__ASSIGNMENT__
Report how many lines below contain the word "hope". Give only the number.

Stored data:

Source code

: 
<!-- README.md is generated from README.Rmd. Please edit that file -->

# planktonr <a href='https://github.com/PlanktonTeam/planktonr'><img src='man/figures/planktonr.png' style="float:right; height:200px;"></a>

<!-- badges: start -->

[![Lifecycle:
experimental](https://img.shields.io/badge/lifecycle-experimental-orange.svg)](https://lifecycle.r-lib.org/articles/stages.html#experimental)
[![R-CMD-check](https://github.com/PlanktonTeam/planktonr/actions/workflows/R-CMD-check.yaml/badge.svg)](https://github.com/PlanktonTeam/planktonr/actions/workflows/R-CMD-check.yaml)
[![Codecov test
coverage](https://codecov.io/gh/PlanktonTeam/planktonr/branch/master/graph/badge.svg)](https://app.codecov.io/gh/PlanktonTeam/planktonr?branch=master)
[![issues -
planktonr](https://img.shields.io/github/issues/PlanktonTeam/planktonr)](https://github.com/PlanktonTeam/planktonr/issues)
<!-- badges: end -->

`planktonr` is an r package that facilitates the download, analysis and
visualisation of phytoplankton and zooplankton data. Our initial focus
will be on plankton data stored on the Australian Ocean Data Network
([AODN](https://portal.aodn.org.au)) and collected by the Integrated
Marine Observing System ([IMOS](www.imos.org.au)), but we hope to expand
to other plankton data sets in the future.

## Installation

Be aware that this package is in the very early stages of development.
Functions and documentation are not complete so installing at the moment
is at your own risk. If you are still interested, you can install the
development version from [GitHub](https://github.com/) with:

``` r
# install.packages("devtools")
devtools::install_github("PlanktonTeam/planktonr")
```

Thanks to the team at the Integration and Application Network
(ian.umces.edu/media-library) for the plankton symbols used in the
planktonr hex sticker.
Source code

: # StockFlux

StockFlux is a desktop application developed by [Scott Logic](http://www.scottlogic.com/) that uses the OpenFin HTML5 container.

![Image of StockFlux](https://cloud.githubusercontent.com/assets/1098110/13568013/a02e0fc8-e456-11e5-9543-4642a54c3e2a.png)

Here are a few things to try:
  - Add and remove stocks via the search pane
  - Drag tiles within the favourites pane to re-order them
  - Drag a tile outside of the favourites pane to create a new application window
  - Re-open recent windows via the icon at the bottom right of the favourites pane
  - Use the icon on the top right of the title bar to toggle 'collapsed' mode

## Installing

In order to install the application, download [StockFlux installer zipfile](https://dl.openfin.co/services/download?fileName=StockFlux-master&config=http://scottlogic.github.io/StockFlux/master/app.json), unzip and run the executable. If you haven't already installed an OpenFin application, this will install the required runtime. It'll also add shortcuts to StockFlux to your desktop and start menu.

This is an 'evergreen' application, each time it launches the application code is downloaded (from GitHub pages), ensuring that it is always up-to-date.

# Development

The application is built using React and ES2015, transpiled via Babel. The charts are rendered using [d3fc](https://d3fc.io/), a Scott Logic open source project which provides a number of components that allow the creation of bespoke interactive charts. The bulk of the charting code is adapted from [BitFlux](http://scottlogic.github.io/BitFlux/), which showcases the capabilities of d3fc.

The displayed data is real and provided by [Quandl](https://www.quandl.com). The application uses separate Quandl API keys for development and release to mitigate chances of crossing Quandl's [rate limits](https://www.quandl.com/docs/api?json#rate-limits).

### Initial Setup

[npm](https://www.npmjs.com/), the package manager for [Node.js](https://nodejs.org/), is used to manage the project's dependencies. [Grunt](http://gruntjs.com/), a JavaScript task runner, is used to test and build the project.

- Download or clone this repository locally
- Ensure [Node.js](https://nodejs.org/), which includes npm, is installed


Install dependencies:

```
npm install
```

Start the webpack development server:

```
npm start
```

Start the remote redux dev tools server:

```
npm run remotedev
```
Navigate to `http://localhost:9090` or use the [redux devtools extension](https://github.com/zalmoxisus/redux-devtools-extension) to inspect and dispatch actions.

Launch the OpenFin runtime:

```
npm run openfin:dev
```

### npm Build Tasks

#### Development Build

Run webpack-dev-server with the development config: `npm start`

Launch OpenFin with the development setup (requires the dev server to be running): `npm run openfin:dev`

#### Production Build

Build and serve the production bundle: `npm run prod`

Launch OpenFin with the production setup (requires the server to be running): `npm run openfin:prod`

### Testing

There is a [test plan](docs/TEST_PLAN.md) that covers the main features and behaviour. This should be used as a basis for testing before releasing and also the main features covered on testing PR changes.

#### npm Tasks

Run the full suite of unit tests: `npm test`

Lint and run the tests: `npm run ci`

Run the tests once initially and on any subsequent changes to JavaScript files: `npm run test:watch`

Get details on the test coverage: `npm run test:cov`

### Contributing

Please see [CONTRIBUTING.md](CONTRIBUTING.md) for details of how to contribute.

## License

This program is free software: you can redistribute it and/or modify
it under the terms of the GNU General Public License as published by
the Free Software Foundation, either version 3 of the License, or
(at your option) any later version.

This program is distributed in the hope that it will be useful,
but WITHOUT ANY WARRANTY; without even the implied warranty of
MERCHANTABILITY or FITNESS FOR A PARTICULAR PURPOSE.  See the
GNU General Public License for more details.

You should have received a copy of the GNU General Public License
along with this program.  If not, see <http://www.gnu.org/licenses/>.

__ANSWER TO THIS PROBLEM__
2